Whether the agencies open an investigation will bring into sharp relief the intended approach of their leaders, Kash Patel and Pam Bondi, who promised to administer impartial justice.
In years past, the move by senior members of President Trump’s administration to share defense secrets over the Signal messaging app would have represented a serious breach that would have likely prompted investigations by the F.B.I. and the Justice Department’s national security division.
Yet so far, neither the attorney general, Pam Bondi, nor the F.B.I. director, Kash Patel, appear to be planning to investigate whether the communications described in a bombshell report in The Atlantic magazine on Monday potentially violated federal laws like the Espionage Act.
The bureau and the department have undertaken these kind of investigations to figure out the extent of damage to the country’s national security, uncover other instances of recklessness and examine whether laws have been broken. Such an inquiry would be independent from — and far more thorough than — the self-policing, in-house review by the National Security Council announced on Tuesday.

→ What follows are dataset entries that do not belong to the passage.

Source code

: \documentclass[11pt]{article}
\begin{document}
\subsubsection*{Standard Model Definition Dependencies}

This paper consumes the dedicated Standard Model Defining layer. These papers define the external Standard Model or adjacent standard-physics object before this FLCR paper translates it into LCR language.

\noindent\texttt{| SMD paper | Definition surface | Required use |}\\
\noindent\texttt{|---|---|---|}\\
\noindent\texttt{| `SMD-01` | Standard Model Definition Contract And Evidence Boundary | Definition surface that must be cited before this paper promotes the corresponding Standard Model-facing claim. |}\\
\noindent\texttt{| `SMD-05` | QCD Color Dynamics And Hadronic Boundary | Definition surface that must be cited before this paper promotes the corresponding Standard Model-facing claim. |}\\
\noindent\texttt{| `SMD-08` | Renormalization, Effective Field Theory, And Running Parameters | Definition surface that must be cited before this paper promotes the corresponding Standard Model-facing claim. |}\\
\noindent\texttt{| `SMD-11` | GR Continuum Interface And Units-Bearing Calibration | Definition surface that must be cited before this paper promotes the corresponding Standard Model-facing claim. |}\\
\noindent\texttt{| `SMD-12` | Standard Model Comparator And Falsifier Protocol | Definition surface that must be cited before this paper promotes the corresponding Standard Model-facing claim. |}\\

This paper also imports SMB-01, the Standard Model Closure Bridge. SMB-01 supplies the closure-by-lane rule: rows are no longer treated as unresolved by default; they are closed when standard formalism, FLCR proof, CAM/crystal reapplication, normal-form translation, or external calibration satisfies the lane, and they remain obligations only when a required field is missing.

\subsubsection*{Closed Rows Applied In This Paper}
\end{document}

What Ms. Bondi and Mr. Patel do next is an important early test for two officials who promised during their confirmation hearings to administer justice impartially and free from political considerations that, in their view, led to criminal prosecutions of Mr. Trump during the Biden administration.
“This is something that would normally be investigated by the F.B.I. and D.O.J.,” said Mary McCord, a longtime senior official for the Justice Department who now teaches at the Georgetown University Law Center.